Why can't he just see him a different night? I doubt my ex would come on a family dinner (other than say wedding) he would do his own thing with them. It does get harder for the ex when the kids get older, my exdh had a steady routine of eow and Tuesday nights for 6 years but then they got older and wanted to see friends and he moved further away so they couldn't pop in easily. Now they are 20+23 and are at uni/moved out. I see them 2/3 a month as their lives , friends , partners are in our town. But they only see him every month to few months. Is he trying to see ds but just doesn't want to go to the meal?

PorridgewithQuark · 07/11/2022 06:05

Bestcatmum · 06/11/2022 20:29

You only have his word that his wife had an affair. More likely he did. I bet she'd tell a different story.

I was thinking this.

Is she also a "psycho" perhaps? Anyone who implies their ex was mentally ill (unless they were genuinely diagnosed as such obviously) is to be avoided like the plague.

I'd say this sounds like one to throw back anyway. A 17 year old who doesn't want to see his father without his mum around probably has his reasons!

GreyCarpet · 07/11/2022 06:07

Aprilx · 06/11/2022 21:11

I am baffled as to how you interpret that as a man not seeing his son through choice.

Same here.

You say he tries to arrange to meet up with his son but his son says he's too busy. So it doesn't sound like he won't see his son but that his son doesn't make time ro see him despite his efforts.

The fact he 'hates' his ex would be more of an issue fore because the opposite of love isn't hate, it's indifference.

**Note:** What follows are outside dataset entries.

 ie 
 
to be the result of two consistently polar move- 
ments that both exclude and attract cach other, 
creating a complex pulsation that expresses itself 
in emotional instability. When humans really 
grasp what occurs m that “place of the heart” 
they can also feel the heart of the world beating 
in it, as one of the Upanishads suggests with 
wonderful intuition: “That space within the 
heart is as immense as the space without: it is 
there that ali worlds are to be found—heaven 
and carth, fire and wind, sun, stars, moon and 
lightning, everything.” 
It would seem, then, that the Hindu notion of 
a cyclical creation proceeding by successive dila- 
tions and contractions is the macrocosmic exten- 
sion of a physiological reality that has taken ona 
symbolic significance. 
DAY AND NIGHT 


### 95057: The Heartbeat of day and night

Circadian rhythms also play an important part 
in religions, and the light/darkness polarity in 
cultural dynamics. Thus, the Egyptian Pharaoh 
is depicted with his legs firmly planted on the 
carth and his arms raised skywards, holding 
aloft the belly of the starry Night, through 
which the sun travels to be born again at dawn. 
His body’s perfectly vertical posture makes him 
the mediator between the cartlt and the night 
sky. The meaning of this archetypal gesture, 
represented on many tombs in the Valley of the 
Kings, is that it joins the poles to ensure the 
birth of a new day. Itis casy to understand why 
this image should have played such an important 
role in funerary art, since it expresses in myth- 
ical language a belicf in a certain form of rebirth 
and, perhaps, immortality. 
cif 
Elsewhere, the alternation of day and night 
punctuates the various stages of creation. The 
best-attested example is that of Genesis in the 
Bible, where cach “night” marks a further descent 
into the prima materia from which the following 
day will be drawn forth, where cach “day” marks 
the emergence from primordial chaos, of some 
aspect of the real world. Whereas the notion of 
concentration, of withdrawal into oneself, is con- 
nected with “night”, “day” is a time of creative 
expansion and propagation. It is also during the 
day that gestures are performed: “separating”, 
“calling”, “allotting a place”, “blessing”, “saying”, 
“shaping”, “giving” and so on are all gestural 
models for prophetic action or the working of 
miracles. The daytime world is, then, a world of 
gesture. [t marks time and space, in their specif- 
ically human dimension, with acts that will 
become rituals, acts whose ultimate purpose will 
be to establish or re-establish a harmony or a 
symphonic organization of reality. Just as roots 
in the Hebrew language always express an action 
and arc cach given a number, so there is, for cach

However, I don't blame him for not wanting to spend the evening in the company of his ex either. Especially on his son's birthday. My exh and I haven't spent the children's birthdays together since they were young. We just take them out separately and tell them to have a lovely time.

GreyCarpet · 07/11/2022 06:09

Confusion101 · 07/11/2022 04:49

This!!!!! Cannot understand how everyone else can't see that! Is it the misleading title?

Exactly this.

GreyCarpet · 07/11/2022 06:12

This reply has been deleted

This has been deleted by MNHQ for breaking our Talk Guidelines.

Really?

My boyfriend's ex wife cheated on him. Should I run too?

It does happen you know.

AutumnCrow · 07/11/2022 06:21

I couldn't be arsed with all the drama after 3 months tbh.